Carter conceded that the government proved the existence of a conspiracy by a preponderance of the evidence. See Def.’s Resp. to Gov't’s Proposed Findings of Fact (Doc. 290) at 2-3. Specifically, he conceded that the government proved the existence of a conspiracy that included Holladay, Corkren, Tutt, and Sisk. See id. Based on the facts described above, the court agrees that the government met its burden to prove by a preponderance of the evidence the existence of a conspiracy including, at a minimum, these four codefendants.

Carter contested whether the government proved by a preponderance of the evidence that Holladay's wife willfully joined the conspiracy. Because the court is unaware of any out-of-court statements by Holladay's wife offered against Carter at trial, it sees no need to reach the issue of her involvement.

Overwhelming evidence proves the existence of an unlawful agreement to acquire student information from private schools and to use this information to inflate the enrollment numbers, and thus the state funding, of the Athens school district and the Limestone school district. The conspiracy, often through Corkren and later Tutt, provided benefits, funded by the Athens district, to private schools and their administrators and employees to induce them to turn over student information and sign various consent forms, in most cases without the knowledge of students and their parents or guardians. Under Carter, Athens district officials used this information to enroll private school students as full-time students at the Renaissance School, in contravention of the directives of the State Department of Education and the Athens district's own policies. When necessary to facilitate this enrollment process or to obscure the scheme from detection by the State Department of Education, Holladay, Corkren, and Carter altered, fabricated, and conveyed records to create and maintain the façade that the students in question were not private school students but instead proper Athens district students completing full-time course loads at the Renaissance School. In addition to the direct testimony of Corkren and various Athens district employees involved in the registration process, testimony of students and parents reflects that the district created and maintained records for students who had sometimes never heard of the Renaissance School. Depending on the student, these records included teachers that the students did not know, courses that they did not take, grades that they did not receive, and addresses where they did not reside. The evidence amply supports that Holladay, Corkren, Tutt, and Sisk participated in a conspiracy.

B. Carter's Involvement

Notwithstanding his concession regarding the existence of a conspiracy, Carter disputed that the government proved by a preponderance of the evidence that he was a willful participant in it. He argued that, at best, the evidence may have reflected that he "advanced [the] agreement" without "willfully and knowingly joining the conspiracy." Def. Carter's Resp. to Gov't’s Proposed Findings of Fact (Doc. 290) at 4. The court disagrees.
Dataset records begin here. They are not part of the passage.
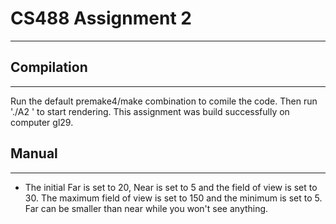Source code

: # CS488 Assignment 2

---

## Compilation

----

Run the default premake4/make combination to comile the code. Then run './A2 ' to start rendering. This assignment was build successfully on computer gl29.

## Manual

----

* The initial Far is set to 20, Near is set to 5 and the field of view is set to 30.
The maximum field of view is set to 150 and the minimum is set to 5. Far can be smaller than near while you won't see anything.
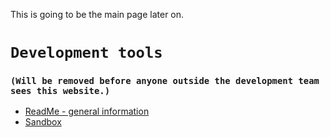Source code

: This is going to be the main page later on.

# `Development tools` 
### `(Will be removed before anyone outside the development team sees this website.)`
- [ReadMe - general information](README.md)
- [Sandbox](sandbox.md)
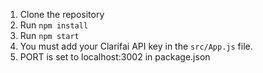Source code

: 1. Clone the repository
2. Run `npm install`
3. Run `npm start`
4. You must add your Clarifai API key in the `src/App.js` file.
5. PORT is set to localhost:3002 in package.json
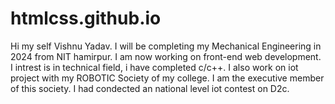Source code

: # htmlcss.github.io
Hi my  self Vishnu Yadav. I will be completing my Mechanical Engineering in 2024 from NIT hamirpur. 
I am now working on front-end web development.
I intrest is in technical field, i have completed c/c++.
I also work on iot project with my ROBOTIC Society of my college. I am the executive member of this society.
I had condected an national level iot contest on D2c.

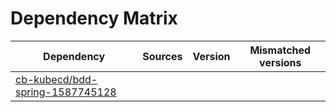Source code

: # Dependency Matrix

Dependency | Sources | Version | Mismatched versions
---------- | ------- | ------- | -------------------
[cb-kubecd/bdd-spring-1587745128](https://github.com/cb-kubecd/bdd-spring-1587745128.git) |  | []() | 
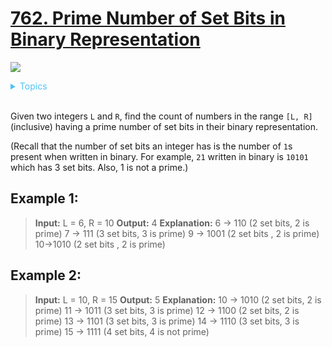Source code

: # [762. Prime Number of Set Bits in Binary Representation](https://leetcode-cn.com/problems/prime-number-of-set-bits-in-binary-representation/)


![](https://img.shields.io/badge/Difficulty-Easy-green.svg)

<details>
<summary style="color:#4FC3F7">Topics</summary>

* [`Bit Manipulation`](https://leetcode.com/tag/bit-manipulation/)

</details>
<br />


Given two integers `L` and `R`, find the count of numbers in the range `[L, R]` (inclusive) having a prime number of set bits in their binary representation.

(Recall that the number of set bits an integer has is the number of `1`s present when written in binary. For example, `21` written in binary is `10101` which has 3 set bits. Also, 1 is not a prime.)

## Example 1:

> **Input:** L = 6, R = 10
> **Output:** 4
> **Explanation:**
> 6 -> 110 (2 set bits, 2 is prime)
> 7 -> 111 (3 set bits, 3 is prime)
> 9 -> 1001 (2 set bits , 2 is prime)
> 10->1010 (2 set bits , 2 is prime)



## Example 2:

> **Input:** L = 10, R = 15
> **Output:** 5
> **Explanation:**
> 10 -> 1010 (2 set bits, 2 is prime)
> 11 -> 1011 (3 set bits, 3 is prime)
> 12 -> 1100 (2 set bits, 2 is prime)
> 13 -> 1101 (3 set bits, 3 is prime)
> 14 -> 1110 (3 set bits, 3 is prime)
> 15 -> 1111 (4 set bits, 4 is not prime)
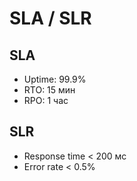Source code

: # SLA / SLR

## SLA
- Uptime: 99.9%
- RTO: 15 мин
- RPO: 1 час

## SLR
- Response time < 200 мс
- Error rate < 0.5%
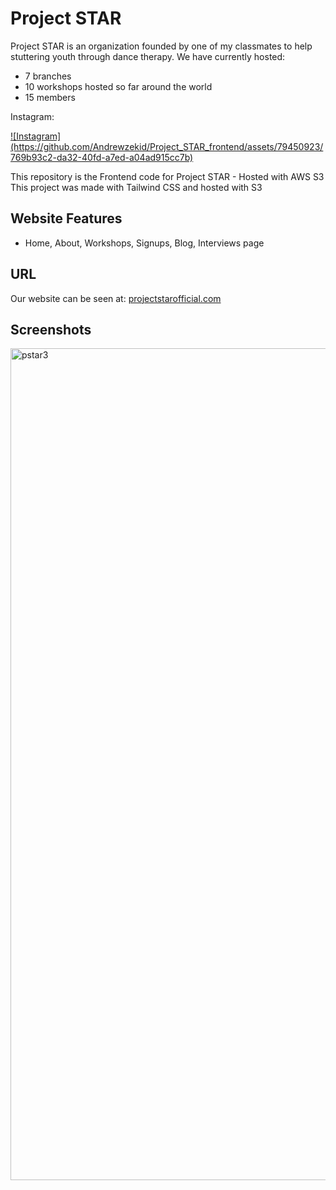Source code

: # Project STAR
Project STAR is an organization founded by one of my classmates to help stuttering youth through dance therapy.
We have currently hosted:
* 7 branches
* 10 workshops hosted so far around the world
* 15 members

Instagram:
<a href="https://www.instagram.com/projectstar_official/">
<div width="64" height="64">
![Instagram](https://github.com/Andrewzekid/Project_STAR_frontend/assets/79450923/769b93c2-da32-40fd-a7ed-a04ad915cc7b)
</div>
</a>

This repository is the Frontend code for Project STAR - Hosted with AWS S3
This project was made with Tailwind CSS and hosted with S3

## Website Features
* Home, About, Workshops, Signups, Blog, Interviews page

## URL
Our website can be seen at:
<a href="projectstarofficial.com">projectstarofficial.com</a>

## Screenshots
<img width="1331" alt="pstar3" src="https://github.com/Andrewzekid/Project_STAR_frontend/assets/79450923/94485390-9994-4d3d-9257-50bfd4140fcb">
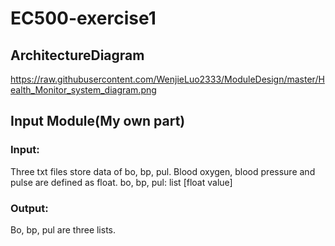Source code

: # EC500-exercise1
## ArchitectureDiagram
https://raw.githubusercontent.com/WenjieLuo2333/ModuleDesign/master/Health_Monitor_system_diagram.png


## Input Module(My own part)

### Input:
Three txt files store data of bo, bp, pul.
Blood oxygen, blood pressure and pulse are defined as float.
bo, bp, pul: list [float value]
### Output:
Bo, bp, pul are three lists.

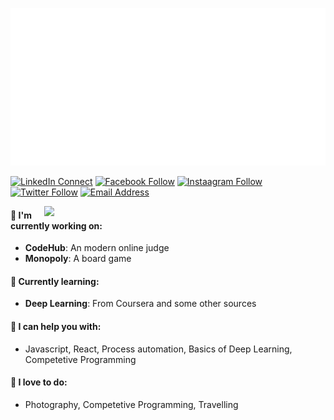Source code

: ![👋 Hi there, I'm Shakirul Hasan Khan. A Software Engineering Student at SUST](https://github.com/KhanShaheb34/KhanShaheb34/raw/master/greetings.svg)

[![LinkedIn Connect](https://img.shields.io/badge/%20-ShakirulHasan-black?color=14171A&labelColor=0e76a8&logo=linkedin&logoColor=ffffff)](https://www.linkedin.com/in/shakirulhasan/)
[![Facebook Follow](https://img.shields.io/badge/%20-KhanShaheb34-black?color=14171A&labelColor=1976d2&logo=facebook&logoColor=ffffff)](https://www.facebook.com/khanshaheb34)
[![Instaagram Follow](https://img.shields.io/badge/%20-__KhanShaheb-black?color=14171A&labelColor=FD1D1D&logo=instagram&logoColor=ffffff)](https://www.instagram.com/_khanshaheb/)
[![Twitter Follow](https://img.shields.io/badge/%20-@__KhanShaheb-black?color=14171A&labelColor=00acee&logo=twitter&logoColor=ffffff)](https://twitter.com/_khanshaheb)
[![Email Address](https://img.shields.io/badge/%20-shakirul34@student.sust.edu-black?color=14171A&labelColor=D44638&logo=gmail&logoColor=fff)](mailto:delowardev@gmail.com)

[<img align="right" width="450" src="https://github-readme-stats.anuraghazra1.vercel.app/api?username=KhanShaheb34&show_icons=true&title_color=fff&icon_color=79ff97&text_color=9f9f9f&bg_color=151515"/>](https://github.com/KhanShaheb34/)

#### 🔭 I'm currently working on:

- **CodeHub**: An modern online judge
- **Monopoly**: A board game

#### 🌱 Currently learning:

- **Deep Learning**: From Coursera and some other sources

#### 💬 I can help you with:

- Javascript, React, Process automation, Basics of Deep Learning, Competetive Programming

#### 📸 I love to do:

- Photography, Competetive Programming, Travelling
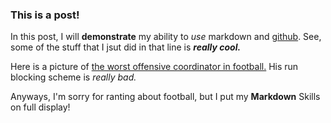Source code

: ### This is a post!

In this post, I will **demonstrate** my ability to _use_ markdown and [github](github.com).
See, some of the stuff that I jsut did in that line is **_really cool._**

Here is a picture of [the worst offensive coordinator in football.](https://cdn.vox-cdn.com/thumbor/A1RLsOquo1gmDhVCrkTCoyCsR-s=/2595x0:5338x4749/1200x800/filters:focal(3326x237:4504x1415)/cdn.vox-cdn.com/uploads/chorus_image/image/69686352/1279690912.0.jpg)
His run blocking scheme is _really bad._

Anyways, I'm sorry for ranting about football, but I put my **Markdown** Skills on full display!
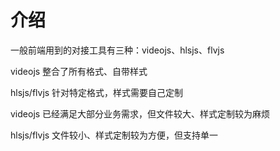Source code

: # 介绍

一般前端用到的对接工具有三种：videojs、hlsjs、flvjs

videojs 整合了所有格式、自带样式

hlsjs/flvjs 针对特定格式，样式需要自己定制

videojs 已经满足大部分业务需求，但文件较大、样式定制较为麻烦

hlsjs/flvjs 文件较小、样式定制较为方便，但支持单一
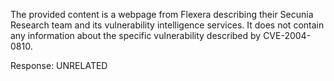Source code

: The provided content is a webpage from Flexera describing their Secunia Research team and its vulnerability intelligence services. It does not contain any information about the specific vulnerability described by CVE-2004-0810.

Response: UNRELATED
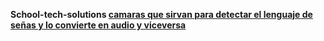 **School-tech-solutions
<ins> camaras que sirvan para detectar el lenguaje de señas y lo convierte en audio y viceversa**
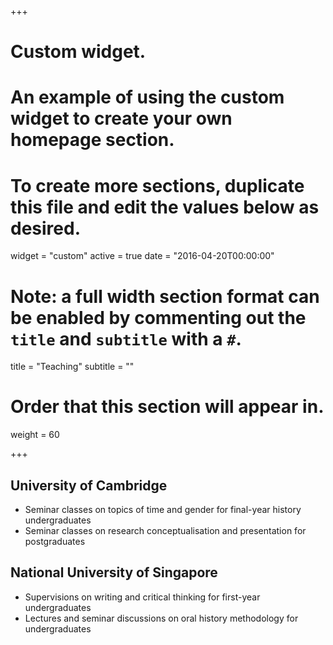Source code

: +++
# Custom widget.
# An example of using the custom widget to create your own homepage section.
# To create more sections, duplicate this file and edit the values below as desired.
widget = "custom"
active = true
date = "2016-04-20T00:00:00"

# Note: a full width section format can be enabled by commenting out the `title` and `subtitle` with a `#`.
title = "Teaching"
subtitle = ""

# Order that this section will appear in.
weight = 60

+++

## University of Cambridge

* Seminar classes on topics of time and gender for final-year history undergraduates
* Seminar classes on research conceptualisation and presentation for postgraduates

## National University of Singapore

* Supervisions on writing and critical thinking for first-year undergraduates
* Lectures and seminar discussions on oral history methodology for undergraduates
Proof of a defendant's involvement in a conspiracy requires "that the defendant knew about [the conspiracy] and that he voluntarily agreed to join it." Chandler , 388 F.3d at 806 (emphasis omitted). Like the existence of a conspiracy, a defendant's participation in a conspiracy "need not be proved by direct evidence" and "may be inferred from a development and collocation of circumstances." United States v. Reeves , 742 F.3d 487, 497 (11th Cir. 2014) (quoting Glasser v. United States , 315 U.S. 60, 80, 62 S.Ct. 457, 86 L.Ed. 680 (1942) ). "There is ‘rarely any direct evidence of an agreement to join a criminal conspiracy, and thus the defendant's assent can be inferred from acts which furthered the conspiracy's purpose.’ " United States v. Miller , 693 F.2d 1051, 1053 (11th Cir. 1982) (per curiam) (quoting United States v. Middlebrooks , 618 F.2d 273, 278 (5th Cir. 1980) ). "The government need not prove that a defendant participated in every stage of the conspiracy or had direct contact with each of the other alleged co-conspirators," so long as the defendant "was aware of [the conspiracy's] essential nature." Reeves , 742 F.3d at 497-98.
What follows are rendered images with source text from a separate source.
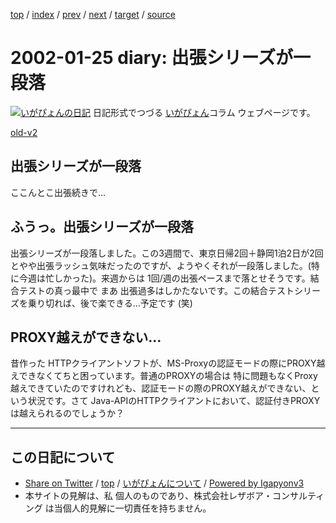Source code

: [top](../index.html) 
 / [index](index.html) 
 / [prev](ig020123.html) 
 / [next](ig020129.html) 
 / [target](https://www.igapyon.jp/igapyon/diary/2002/ig020125.html) 
 / [source](https://github.com/igapyon/diary/blob/master/2002/ig020125.src.md) 

2002-01-25 diary: 出張シリーズが一段落
=====================================================================================================
[![いがぴょんの日記](https://www.igapyon.jp/igapyon/diary/images/iga200306s.jpg "いがぴょん")](https://www.igapyon.jp/igapyon/diary/memo/memoigapyon.html) 日記形式でつづる [いがぴょん](https://www.igapyon.jp/igapyon/diary/memo/memoigapyon.html)コラム ウェブページです。

[old-v2](ig020125-orig.html)

## 出張シリーズが一段落

ここんとこ出張続きで…


## ふうっ。出張シリーズが一段落

出張シリーズが一段落しました。この3週間で、東京日帰2回＋静岡1泊2日が2回とやや出張ラッシュ気味だったのですが、ようやくそれが一段落しました。(特に今週は忙しかった)。来週からは
1回/週の出張ペースまで落とせそうです。結合テストの真っ最中で まあ 出張過多はしかたないです。この結合テストシリーズを乗り切れば、後で楽できる…予定です
(笑)

## PROXY越えができない…

昔作った HTTPクライアントソフトが、MS-Proxyの認証モードの際にPROXY越えできなくてちと困っています。普通のPROXYの場合は 特に問題もなくProxy越えできていたのですけれども、認証モードの際のPROXY越えができない、という状況です。さて
Java-APIのHTTPクライアントにおいて、認証付きPROXYは越えられるのでしょうか？


----------------------------------------------------------------------------------------------------

## この日記について

* [Share on Twitter](https://twitter.com/intent/tweet?hashtags=igapyon%2Cdiary%2C%E3%81%84%E3%81%8C%E3%81%B4%E3%82%87%E3%82%93&text=%E5%87%BA%E5%BC%B5%E3%82%B7%E3%83%AA%E3%83%BC%E3%82%BA%E3%81%8C%E4%B8%80%E6%AE%B5%E8%90%BD&url=https%3A%2F%2Fwww.igapyon.jp%2Figapyon%2Fdiary%2F2002%2Fig020125.html) / [top](../index.html) / [いがぴょんについて](https://www.igapyon.jp/igapyon/diary/memo/memoigapyon.html) / [Powered by Igapyonv3](https://github.com/igapyon/igapyonv3)
* 本サイトの見解は、私 個人のものであり、株式会社レザボア・コンサルティング は当個人的見解に一切責任を持ちません。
The evidence at trial proves by a preponderance of the evidence that Carter, like his codefendants, willfully joined the conspiracy. At a high level, Carter was Corkren's immediate contact within the Athens City School District and the Renaissance School in the day-to-day operation of the conspiracy. See Corkren Mar. 9, 2022, R.D. Trial Tr. 61 ("[Carter] was the guy I had to report to and work with to make it work."); Sallee Feb. 25, 2022, R.D. Trial Tr. 113, 129-30. Carter and Corkren frequently communicated about the private schools and private school students by phone, through Carter's official school email address, and, at Carter's direction, through Carter's private email address. See, e.g. , Corkren Mar. 11, 2022, R.D. Trial Tr. 215 (testifying that Carter and Corkren participated in over 900 calls with one another over the course of the conspiracy). Corkren testified that he communicated with Carter about many of his activities in furtherance of the conspiracy, such as Ed-Op's payments to the private schools and private school teachers. See Corkren Mar. 9, 2022, R.D. Trial Tr. 125-26; Corkren Mar. 11, 2022, R.D. Trial Tr. 65. Within the Athens district, Carter instructed school officials that they were not to have any contact with Corkren or with the Ed-Op (that is, private school) students and their parents. See Sallee Feb. 25, 2022, R.D. Trial Tr. 135-36 ("[Carter] actually explicitly said, do not even say good morning to [Corkren]."); id. at 147 ("[Carter] said, you don't talk to Trey about Ed Op. You talk to me."); Britney Carter Mar. 7, 2022, R.D. Trial Tr. 104-05.

In his role at the intersection between Ed-Op and the Athens district, Carter participated in and directed fraudulent conduct of the conspiracy. Among other steps taken, he recruited private schools to share their student information with the district. He prepared forms to collect this information and to create the appearance that the students had unenrolled from their private schools and enrolled in the Renaissance School. Alongside Holladay, Carter instructed Corkren to create fake Alabama addresses for out-of-state private school students and told Athens district officials to use these addresses to enroll the students. Carter edited student report cards and transcripts to omit any mention of the students’ private schools, and he instructed Corkren to do the same. Then, when the State Department of Education requested more detailed academic records as part of its investigation, Carter told Corkren that he needed to fabricate reports indicating that the private school students had taken and completed full course loads through Odysseyware.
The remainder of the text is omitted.